Firm outlines key economic threats


By William Kumwembe:

Investment management and advisory firm, Nico Asset Managers, has outlined key risks facing the Malawi economy, reiterating that they would disrupt development endeavours if unchecked.

The firm, in its April 2019 Economic Report, has identified rising public debt levels, insufficient power supply, persistent weak export base, high population growth rate, political instability and adverse weather conditions as likely risks facing the economy in second half of 2019.


These, according to the firm, could have an adverse impact on economic growth strides for the country.

The report says, if goes unchecked, government debt levels would create a future obligation for the government to repay the debt plus interest.
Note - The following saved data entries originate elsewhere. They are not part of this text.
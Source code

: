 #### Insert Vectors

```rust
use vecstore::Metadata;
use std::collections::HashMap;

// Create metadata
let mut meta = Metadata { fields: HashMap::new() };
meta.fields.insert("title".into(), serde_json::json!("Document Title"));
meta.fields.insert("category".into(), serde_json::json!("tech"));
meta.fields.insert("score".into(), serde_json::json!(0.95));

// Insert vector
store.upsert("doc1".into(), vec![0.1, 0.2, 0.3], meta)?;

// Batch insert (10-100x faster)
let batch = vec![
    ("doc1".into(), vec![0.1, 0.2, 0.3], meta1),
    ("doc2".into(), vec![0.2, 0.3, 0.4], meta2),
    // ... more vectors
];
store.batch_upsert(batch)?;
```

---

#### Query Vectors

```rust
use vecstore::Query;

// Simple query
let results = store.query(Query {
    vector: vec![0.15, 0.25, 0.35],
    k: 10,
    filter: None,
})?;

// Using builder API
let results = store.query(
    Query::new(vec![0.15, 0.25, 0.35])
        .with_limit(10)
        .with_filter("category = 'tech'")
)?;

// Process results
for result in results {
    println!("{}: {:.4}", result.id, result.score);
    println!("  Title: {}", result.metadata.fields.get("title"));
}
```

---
Malawi’s central government debt stock rose by K177.4 billion in the fourth quarter of 2018, from K3.1 trillion in the third quarter, to K3.3 trillion, triggered by an upsurge in both domestic and foreign debt.
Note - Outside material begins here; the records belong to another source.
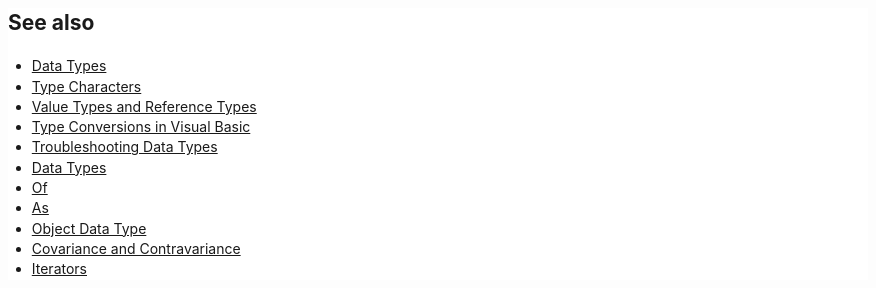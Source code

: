 ## See also

- [Data Types](../../../../visual-basic/programming-guide/language-features/data-types/index.md)
- [Type Characters](../../../../visual-basic/programming-guide/language-features/data-types/type-characters.md)
- [Value Types and Reference Types](../../../../visual-basic/programming-guide/language-features/data-types/value-types-and-reference-types.md)
- [Type Conversions in Visual Basic](../../../../visual-basic/programming-guide/language-features/data-types/type-conversions.md)
- [Troubleshooting Data Types](../../../../visual-basic/programming-guide/language-features/data-types/troubleshooting-data-types.md)
- [Data Types](../../../../visual-basic/language-reference/data-types/index.md)
- [Of](../../../../visual-basic/language-reference/statements/of-clause.md)
- [As](../../../../visual-basic/language-reference/statements/as-clause.md)
- [Object Data Type](../../../../visual-basic/language-reference/data-types/object-data-type.md)
- [Covariance and Contravariance](../../concepts/covariance-contravariance/index.md)
- [Iterators](../../../../visual-basic/programming-guide/concepts/iterators.md)
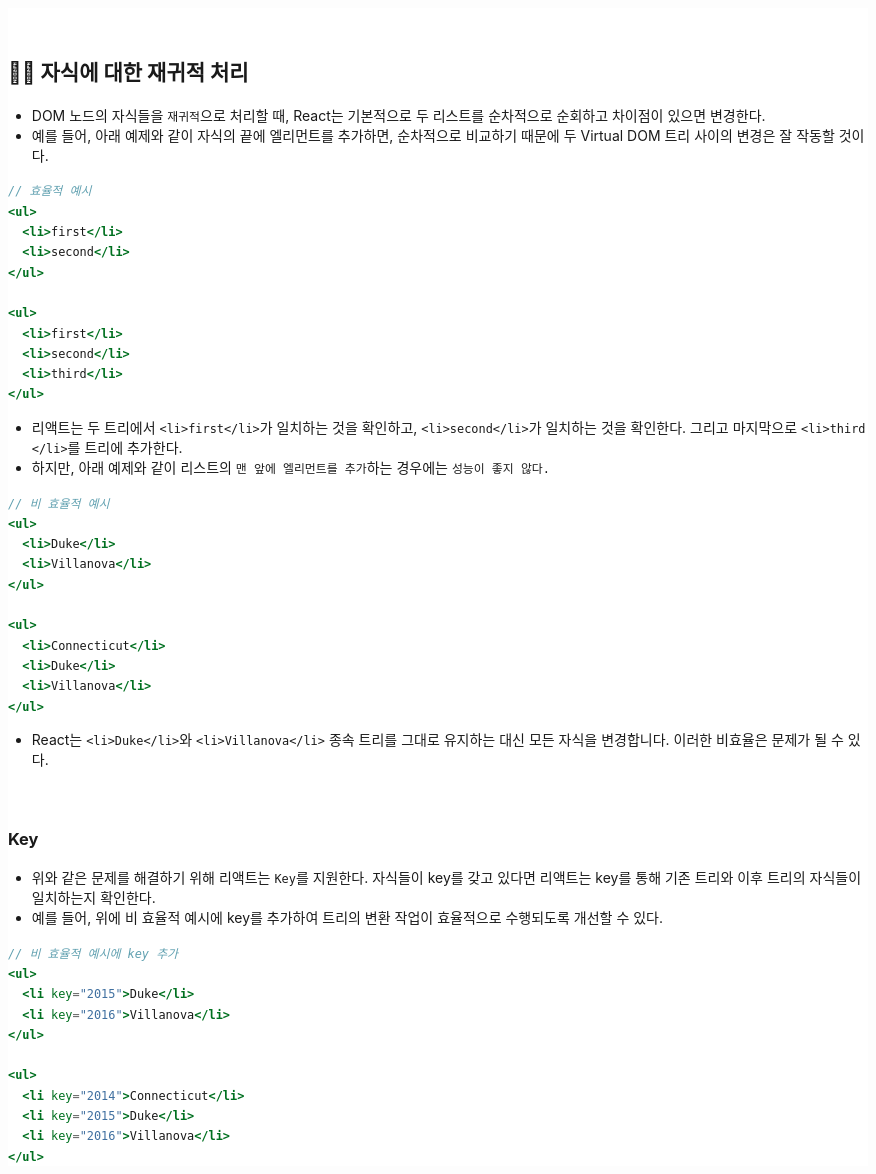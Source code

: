 <br />

## 🧑‍💻 자식에 대한 재귀적 처리

- DOM 노드의 자식들을 `재귀적`으로 처리할 때, React는 기본적으로 두 리스트를 순차적으로 순회하고 차이점이 있으면 변경한다.
- 예를 들어, 아래 예제와 같이 자식의 끝에 엘리먼트를 추가하면, 순차적으로 비교하기 때문에 두 Virtual DOM 트리 사이의 변경은 잘 작동할 것이다.

```jsx
// 효율적 예시
<ul>
  <li>first</li>
  <li>second</li>
</ul>

<ul>
  <li>first</li>
  <li>second</li>
  <li>third</li>
</ul>
```

- 리액트는 두 트리에서 `<li>first</li>`가 일치하는 것을 확인하고, `<li>second</li>`가 일치하는 것을 확인한다. 그리고 마지막으로 `<li>third</li>`를 트리에 추가한다.
- 하지만, 아래 예제와 같이 리스트의 `맨 앞에 엘리먼트를 추가`하는 경우에는 `성능이 좋지 않다.`

```jsx
// 비 효율적 예시
<ul>
  <li>Duke</li>
  <li>Villanova</li>
</ul>

<ul>
  <li>Connecticut</li>
  <li>Duke</li>
  <li>Villanova</li>
</ul>
```

- React는 `<li>Duke</li>`와 `<li>Villanova</li>` 종속 트리를 그대로 유지하는 대신 모든 자식을 변경합니다. 이러한 비효율은 문제가 될 수 있다.

<br />

### Key

- 위와 같은 문제를 해결하기 위해 리액트는 `Key`를 지원한다. 자식들이 key를 갖고 있다면 리액트는 key를 통해 기존 트리와 이후 트리의 자식들이 일치하는지 확인한다.
- 예를 들어, 위에 비 효율적 예시에 key를 추가하여 트리의 변환 작업이 효율적으로 수행되도록 개선할 수 있다.

```jsx
// 비 효율적 예시에 key 추가
<ul>
  <li key="2015">Duke</li>
  <li key="2016">Villanova</li>
</ul>

<ul>
  <li key="2014">Connecticut</li>
  <li key="2015">Duke</li>
  <li key="2016">Villanova</li>
</ul>
```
Economic commentators rated the trend as unsustainable for Malawi’s economy, saying the speed at which the public debt is rising will affect economic growth.

On other factors, Nico said the persistent weak export base would continue affecting the kwacha’s stability against major currencies as import values exceed export values.

Nico also says population, now at 17.5 million, has to be checked.

“High population growth rate may reduce the country’s ability to allocate resources to more productive activities,” the report reads.

Nico says political instability may also result in industries and companies shutting down, leading to low labour productivity and disruption in revenue generation.

This may also lead to a decline in foreign investment, according to the report.

Meanwhile, the firm says the outlook remains positive for the economy.

Various institutions have projected that the Malawi economy will grow by an average of 4.50 percent in 2019, 5.18 percent in 2020 and 5.25 percent in 2021.

“A good agriculture output coupled with successful implementation of plans to diversify and expand cash crops could push the number upwards to 5.0 percent,” reads the report.